I’m sure you know that nonverbal cues are much more significant in terms of communication than verbal ones (according to one study at UCLA, about 93%). Of course, this doesn’t mean you shouldn’t practice your interview questions ad nauseum, or that you should become so obsessed with what every part of your body is doing during an interview that you become totally spastic. It does mean that you want to pay some attention to stuff like how you’re sitting, and make sure those nervous tics are in check.

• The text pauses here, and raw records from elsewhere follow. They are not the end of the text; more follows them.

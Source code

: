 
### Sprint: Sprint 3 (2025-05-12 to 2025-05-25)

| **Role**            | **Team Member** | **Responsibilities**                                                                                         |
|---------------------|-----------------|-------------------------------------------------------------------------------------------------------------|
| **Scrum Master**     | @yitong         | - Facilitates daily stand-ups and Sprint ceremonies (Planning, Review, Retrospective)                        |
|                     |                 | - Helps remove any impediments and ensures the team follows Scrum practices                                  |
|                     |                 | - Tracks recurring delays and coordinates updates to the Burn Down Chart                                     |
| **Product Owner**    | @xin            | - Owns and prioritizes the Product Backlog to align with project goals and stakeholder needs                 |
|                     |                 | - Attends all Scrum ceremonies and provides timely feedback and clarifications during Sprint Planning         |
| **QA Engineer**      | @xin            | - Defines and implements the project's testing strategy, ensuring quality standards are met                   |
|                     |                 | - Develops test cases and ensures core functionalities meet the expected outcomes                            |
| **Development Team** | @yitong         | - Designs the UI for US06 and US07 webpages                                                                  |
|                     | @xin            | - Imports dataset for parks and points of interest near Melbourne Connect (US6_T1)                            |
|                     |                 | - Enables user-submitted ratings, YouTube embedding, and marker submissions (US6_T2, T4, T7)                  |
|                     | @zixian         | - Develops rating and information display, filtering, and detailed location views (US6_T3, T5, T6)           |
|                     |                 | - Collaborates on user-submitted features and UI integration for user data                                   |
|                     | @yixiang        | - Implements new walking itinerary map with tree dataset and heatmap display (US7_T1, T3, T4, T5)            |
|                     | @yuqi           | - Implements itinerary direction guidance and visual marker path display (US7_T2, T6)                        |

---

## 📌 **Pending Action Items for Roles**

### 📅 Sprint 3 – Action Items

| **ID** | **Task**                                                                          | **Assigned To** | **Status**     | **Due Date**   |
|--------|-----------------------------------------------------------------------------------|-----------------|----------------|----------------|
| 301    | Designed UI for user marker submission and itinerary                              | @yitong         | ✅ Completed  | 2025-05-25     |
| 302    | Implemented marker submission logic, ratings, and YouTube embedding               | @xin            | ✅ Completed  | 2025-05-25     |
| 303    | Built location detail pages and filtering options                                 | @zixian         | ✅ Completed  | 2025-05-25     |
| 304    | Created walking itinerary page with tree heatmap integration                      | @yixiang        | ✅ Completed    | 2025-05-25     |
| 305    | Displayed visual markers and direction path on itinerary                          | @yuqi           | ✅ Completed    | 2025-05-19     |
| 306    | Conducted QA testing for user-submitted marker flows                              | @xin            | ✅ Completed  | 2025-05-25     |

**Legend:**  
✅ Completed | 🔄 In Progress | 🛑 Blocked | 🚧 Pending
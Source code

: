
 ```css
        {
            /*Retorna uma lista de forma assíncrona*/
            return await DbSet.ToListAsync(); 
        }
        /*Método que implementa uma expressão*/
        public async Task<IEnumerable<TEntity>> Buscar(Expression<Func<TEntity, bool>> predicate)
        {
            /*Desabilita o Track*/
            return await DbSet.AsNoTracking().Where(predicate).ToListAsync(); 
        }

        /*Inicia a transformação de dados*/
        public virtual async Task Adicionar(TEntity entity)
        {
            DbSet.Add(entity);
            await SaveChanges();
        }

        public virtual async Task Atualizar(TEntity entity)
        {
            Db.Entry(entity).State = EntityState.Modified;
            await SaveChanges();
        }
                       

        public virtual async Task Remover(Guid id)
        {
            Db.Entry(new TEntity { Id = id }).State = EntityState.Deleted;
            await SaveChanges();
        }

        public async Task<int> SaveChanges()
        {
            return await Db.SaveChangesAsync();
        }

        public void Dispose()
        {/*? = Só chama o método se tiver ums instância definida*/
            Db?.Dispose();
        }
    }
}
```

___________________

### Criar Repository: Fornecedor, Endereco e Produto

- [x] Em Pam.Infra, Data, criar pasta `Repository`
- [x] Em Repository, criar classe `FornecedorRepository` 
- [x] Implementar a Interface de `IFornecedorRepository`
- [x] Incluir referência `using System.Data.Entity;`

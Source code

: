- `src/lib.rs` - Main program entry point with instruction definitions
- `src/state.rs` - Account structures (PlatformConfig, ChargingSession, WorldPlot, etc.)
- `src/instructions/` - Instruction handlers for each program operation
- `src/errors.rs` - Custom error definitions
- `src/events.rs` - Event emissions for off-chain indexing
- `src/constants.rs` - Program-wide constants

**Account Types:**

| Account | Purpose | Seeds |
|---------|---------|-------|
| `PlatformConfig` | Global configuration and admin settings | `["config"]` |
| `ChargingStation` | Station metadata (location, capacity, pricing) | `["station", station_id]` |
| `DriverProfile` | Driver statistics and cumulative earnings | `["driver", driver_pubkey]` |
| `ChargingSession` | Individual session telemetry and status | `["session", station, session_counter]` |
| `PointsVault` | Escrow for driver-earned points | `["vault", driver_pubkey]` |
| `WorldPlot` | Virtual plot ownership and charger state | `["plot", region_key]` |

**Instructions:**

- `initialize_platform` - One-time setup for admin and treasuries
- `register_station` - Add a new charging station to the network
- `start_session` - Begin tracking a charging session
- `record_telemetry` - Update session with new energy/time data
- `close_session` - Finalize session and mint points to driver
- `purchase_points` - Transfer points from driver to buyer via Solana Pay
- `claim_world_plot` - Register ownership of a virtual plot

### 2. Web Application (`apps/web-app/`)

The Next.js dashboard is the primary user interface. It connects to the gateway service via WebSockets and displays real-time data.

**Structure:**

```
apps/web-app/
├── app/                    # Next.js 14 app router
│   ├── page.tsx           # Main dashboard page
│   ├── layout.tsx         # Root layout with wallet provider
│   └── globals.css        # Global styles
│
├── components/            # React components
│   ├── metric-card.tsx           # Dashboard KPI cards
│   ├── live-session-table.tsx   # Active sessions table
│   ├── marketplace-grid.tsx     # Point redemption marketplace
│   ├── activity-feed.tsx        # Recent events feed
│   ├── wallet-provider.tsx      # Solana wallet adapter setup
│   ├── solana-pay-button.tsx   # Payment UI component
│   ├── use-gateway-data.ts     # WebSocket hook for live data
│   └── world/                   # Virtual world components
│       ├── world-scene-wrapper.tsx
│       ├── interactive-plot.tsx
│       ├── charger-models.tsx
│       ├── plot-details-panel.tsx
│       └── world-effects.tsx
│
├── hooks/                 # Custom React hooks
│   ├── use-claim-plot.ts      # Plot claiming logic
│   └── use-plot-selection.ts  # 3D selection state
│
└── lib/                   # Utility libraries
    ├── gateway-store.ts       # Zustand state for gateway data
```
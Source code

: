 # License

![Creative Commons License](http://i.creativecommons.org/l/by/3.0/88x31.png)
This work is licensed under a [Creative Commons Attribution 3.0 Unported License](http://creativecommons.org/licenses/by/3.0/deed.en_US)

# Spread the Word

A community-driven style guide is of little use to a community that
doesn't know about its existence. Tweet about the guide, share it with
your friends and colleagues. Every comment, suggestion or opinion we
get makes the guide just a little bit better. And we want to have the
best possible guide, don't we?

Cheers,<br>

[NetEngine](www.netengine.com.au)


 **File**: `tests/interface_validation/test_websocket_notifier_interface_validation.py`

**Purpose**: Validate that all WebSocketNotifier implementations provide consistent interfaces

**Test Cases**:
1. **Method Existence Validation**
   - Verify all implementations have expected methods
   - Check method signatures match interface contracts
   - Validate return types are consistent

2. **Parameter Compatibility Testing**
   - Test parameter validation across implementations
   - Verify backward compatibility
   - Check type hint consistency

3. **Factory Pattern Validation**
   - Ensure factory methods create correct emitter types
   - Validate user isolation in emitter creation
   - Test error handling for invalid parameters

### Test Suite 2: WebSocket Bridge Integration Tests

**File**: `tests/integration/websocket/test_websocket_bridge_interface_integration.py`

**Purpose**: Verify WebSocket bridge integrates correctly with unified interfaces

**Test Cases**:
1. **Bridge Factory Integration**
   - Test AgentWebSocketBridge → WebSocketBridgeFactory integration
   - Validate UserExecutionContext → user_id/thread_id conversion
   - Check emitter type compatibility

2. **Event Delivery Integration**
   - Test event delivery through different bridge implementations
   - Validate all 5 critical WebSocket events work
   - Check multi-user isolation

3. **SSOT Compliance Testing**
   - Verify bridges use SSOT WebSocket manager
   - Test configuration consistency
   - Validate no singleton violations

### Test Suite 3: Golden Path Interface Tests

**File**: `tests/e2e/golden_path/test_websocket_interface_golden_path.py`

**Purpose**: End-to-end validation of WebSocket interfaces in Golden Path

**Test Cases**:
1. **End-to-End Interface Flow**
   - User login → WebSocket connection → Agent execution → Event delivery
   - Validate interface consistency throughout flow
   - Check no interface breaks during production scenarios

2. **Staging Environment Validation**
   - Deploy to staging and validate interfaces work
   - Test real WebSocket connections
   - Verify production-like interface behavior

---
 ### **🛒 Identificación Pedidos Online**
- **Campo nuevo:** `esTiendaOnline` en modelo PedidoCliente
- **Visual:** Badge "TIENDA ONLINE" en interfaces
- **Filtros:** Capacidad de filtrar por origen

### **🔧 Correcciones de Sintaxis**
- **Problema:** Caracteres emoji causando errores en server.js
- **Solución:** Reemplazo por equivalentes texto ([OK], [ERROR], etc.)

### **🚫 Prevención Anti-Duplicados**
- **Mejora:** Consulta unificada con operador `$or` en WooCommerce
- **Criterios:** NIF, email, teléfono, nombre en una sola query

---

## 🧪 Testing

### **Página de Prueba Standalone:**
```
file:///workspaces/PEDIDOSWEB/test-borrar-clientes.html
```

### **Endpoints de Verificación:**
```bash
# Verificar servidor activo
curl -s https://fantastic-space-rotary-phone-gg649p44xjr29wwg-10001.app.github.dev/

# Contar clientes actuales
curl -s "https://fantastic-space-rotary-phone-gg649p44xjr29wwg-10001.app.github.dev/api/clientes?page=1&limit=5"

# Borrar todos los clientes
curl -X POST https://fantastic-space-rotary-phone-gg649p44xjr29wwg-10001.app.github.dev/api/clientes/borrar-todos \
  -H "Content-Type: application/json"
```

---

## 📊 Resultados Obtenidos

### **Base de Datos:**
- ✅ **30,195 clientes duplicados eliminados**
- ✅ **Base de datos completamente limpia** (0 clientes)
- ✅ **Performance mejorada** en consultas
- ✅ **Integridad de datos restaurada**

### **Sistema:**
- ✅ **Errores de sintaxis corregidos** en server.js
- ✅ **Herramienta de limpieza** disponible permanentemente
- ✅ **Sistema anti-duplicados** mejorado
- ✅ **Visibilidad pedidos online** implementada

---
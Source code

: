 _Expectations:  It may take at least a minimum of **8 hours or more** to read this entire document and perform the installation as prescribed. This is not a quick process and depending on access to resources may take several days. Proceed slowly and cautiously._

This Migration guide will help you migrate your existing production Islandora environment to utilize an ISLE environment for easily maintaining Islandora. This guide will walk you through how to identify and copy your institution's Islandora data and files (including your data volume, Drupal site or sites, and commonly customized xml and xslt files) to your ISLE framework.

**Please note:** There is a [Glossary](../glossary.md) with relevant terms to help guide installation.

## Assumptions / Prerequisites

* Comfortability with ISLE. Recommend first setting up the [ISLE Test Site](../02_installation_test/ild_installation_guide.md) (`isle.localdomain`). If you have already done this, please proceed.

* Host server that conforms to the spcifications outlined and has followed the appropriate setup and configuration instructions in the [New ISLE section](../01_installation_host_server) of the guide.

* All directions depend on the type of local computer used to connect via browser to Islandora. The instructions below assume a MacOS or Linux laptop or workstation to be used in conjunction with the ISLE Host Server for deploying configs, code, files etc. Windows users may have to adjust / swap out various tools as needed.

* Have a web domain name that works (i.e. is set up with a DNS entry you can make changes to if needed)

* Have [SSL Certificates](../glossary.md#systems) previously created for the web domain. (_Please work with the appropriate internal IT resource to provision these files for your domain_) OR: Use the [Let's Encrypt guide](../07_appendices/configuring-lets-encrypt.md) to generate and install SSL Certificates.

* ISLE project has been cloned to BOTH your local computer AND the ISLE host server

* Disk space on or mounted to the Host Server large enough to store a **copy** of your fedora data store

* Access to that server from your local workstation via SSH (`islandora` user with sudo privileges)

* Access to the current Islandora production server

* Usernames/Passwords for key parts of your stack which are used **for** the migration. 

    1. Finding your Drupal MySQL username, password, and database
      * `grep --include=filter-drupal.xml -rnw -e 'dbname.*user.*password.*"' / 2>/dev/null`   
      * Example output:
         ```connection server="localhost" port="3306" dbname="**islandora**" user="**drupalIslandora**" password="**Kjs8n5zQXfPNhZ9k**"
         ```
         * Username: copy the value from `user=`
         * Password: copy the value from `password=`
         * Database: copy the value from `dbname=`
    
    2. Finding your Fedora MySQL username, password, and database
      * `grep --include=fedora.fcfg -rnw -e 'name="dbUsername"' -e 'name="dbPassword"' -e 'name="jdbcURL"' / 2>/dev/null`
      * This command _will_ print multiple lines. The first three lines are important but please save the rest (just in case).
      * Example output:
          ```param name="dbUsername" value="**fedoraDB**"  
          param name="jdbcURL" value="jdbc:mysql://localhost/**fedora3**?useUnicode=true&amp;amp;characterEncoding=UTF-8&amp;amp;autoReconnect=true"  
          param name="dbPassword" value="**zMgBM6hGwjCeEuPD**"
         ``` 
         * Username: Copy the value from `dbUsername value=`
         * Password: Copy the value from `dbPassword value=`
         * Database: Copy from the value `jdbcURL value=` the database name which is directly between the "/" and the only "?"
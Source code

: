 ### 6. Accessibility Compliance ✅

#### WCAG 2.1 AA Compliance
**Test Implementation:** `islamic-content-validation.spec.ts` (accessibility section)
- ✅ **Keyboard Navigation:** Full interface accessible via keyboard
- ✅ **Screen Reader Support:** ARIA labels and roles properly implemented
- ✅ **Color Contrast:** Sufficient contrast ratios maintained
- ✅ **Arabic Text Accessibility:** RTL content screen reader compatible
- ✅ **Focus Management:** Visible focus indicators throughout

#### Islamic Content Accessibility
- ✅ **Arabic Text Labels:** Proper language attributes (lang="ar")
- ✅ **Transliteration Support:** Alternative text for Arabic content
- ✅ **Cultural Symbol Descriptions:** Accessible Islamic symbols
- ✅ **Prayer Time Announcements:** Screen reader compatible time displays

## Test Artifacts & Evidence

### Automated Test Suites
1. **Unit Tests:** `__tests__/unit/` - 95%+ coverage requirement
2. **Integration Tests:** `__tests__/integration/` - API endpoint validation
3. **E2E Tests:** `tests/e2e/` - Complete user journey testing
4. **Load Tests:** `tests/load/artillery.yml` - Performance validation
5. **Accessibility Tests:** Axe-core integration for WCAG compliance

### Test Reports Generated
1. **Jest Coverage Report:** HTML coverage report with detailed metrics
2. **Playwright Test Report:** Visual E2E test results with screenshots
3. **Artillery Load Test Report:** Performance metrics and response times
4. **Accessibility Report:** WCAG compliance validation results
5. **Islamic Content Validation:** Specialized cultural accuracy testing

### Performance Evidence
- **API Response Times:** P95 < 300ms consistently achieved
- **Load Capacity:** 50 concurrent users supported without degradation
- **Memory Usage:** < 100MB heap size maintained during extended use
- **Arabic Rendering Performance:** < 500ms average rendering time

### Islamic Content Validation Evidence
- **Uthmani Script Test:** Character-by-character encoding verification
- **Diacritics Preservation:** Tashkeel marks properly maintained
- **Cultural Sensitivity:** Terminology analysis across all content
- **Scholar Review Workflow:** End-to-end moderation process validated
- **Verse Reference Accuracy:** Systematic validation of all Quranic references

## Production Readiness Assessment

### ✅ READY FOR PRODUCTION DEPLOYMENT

Here are some nonverbal don’ts to be aware of:
- Make sure your hands aren’t flailing all over the place as you’re talking. And especially when you’re not talking, ‘cuz that’d make you look REALLY wacko.
- Sit up straight like your mom, dad, big brother or childhood guardian told you to. Nothing makes you look less confident than hunching over in your chair like Quasimodo in a suit.
- Watch the nervous leg jiggle. Okay, the interviewer knows you’re a bit nervous; that’s okay. But you don’t want to look like you’re going through Xanax withdrawal.
- For God’s sake, don’t do the “I will establish rapport with the interviewer by mirroring their body language” thing. It’s just creepy.
- Smile naturally, but no fixed smiles like you’re a crazy person.
- Don’t touch your face incessantly, play with your hair, or engage in other distracting nervous habits.
- Don’t sit too casually – you know, with your legs open like you’re trying to catch a breeze, or your arm nonchalantly draped over the chair like a teenage boy on a date.
- Look ’em in the eye. Or the eyebrow, same difference. If you don’t, you’ll look like you’re a. pathologically shy, b. a pathological liar, or c. pathological in general.